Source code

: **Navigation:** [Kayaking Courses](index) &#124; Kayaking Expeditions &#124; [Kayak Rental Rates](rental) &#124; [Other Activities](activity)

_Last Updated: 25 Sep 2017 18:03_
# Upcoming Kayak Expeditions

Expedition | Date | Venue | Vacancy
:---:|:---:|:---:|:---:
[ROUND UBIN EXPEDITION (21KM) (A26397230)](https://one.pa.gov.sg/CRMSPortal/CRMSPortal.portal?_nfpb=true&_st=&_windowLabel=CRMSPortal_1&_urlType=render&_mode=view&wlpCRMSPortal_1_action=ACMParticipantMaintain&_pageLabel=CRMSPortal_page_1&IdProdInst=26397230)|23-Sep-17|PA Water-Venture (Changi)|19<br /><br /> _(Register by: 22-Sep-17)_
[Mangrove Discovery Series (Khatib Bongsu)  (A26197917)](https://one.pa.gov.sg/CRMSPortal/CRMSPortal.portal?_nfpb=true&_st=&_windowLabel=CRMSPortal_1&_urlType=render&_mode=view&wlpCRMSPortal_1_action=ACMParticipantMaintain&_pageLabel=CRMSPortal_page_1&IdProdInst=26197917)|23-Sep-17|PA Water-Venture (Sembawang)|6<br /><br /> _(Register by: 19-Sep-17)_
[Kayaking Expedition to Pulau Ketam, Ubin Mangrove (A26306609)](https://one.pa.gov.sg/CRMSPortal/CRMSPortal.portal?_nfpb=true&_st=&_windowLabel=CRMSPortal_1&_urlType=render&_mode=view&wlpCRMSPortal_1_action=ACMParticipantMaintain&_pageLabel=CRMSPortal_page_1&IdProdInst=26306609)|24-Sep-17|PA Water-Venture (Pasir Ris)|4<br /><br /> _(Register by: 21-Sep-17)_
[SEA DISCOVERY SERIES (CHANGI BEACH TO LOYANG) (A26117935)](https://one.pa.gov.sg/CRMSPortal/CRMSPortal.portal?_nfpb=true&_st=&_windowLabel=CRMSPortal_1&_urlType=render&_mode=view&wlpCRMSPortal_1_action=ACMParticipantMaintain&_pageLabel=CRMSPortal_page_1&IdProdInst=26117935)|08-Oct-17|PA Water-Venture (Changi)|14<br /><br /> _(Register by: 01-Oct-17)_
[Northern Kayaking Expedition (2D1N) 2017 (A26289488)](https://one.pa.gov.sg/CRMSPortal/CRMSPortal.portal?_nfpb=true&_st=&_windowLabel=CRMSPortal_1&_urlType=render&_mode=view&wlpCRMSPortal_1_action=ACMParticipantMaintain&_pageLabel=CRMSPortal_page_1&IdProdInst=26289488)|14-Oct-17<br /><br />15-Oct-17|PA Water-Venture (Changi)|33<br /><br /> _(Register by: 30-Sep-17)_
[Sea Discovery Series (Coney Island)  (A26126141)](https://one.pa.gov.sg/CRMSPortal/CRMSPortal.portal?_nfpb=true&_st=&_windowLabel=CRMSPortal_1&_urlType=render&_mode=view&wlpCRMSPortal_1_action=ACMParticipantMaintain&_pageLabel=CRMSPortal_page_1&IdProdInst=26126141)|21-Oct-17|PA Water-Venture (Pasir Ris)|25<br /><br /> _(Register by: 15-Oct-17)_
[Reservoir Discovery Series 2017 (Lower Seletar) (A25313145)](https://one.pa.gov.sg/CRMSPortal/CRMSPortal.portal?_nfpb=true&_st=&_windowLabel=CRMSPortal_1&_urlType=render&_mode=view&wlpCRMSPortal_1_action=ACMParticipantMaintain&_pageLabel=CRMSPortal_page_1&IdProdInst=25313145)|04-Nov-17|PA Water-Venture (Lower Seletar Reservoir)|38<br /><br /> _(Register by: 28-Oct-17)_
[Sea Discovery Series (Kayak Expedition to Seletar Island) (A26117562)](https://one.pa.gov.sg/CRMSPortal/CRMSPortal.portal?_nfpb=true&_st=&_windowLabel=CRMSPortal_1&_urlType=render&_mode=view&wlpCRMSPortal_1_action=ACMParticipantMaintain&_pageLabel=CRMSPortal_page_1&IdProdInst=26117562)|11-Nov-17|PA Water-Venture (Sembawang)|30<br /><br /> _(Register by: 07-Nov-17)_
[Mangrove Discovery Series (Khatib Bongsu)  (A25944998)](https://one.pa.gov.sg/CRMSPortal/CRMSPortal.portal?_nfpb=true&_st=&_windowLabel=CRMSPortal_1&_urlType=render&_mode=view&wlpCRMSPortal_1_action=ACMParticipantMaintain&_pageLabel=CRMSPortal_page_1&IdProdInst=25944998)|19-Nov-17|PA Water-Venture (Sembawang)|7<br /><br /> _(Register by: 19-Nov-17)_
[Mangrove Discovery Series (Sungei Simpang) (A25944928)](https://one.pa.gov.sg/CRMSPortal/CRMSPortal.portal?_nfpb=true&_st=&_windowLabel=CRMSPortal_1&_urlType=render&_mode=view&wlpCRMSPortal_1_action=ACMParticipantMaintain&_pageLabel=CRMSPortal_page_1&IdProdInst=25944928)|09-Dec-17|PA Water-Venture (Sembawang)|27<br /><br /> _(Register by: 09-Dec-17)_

What you are asked to do:
Please copy, word for word, every line from the first line of the records through the line containing "[ROUND UBIN EXPEDITION", with both of those lines included and nothing else.

Expected answer:
Source code

: **Navigation:** [Kayaking Courses](index) &#124; Kayaking Expeditions &#124; [Kayak Rental Rates](rental) &#124; [Other Activities](activity)

_Last Updated: 25 Sep 2017 18:03_
# Upcoming Kayak Expeditions

Expedition | Date | Venue | Vacancy
:---:|:---:|:---:|:---:
[ROUND UBIN EXPEDITION (21KM) (A26397230)](https://one.pa.gov.sg/CRMSPortal/CRMSPortal.portal?_nfpb=true&_st=&_windowLabel=CRMSPortal_1&_urlType=render&_mode=view&wlpCRMSPortal_1_action=ACMParticipantMaintain&_pageLabel=CRMSPortal_page_1&IdProdInst=26397230)|23-Sep-17|PA Water-Venture (Changi)|19<br /><br /> _(Register by: 22-Sep-17)_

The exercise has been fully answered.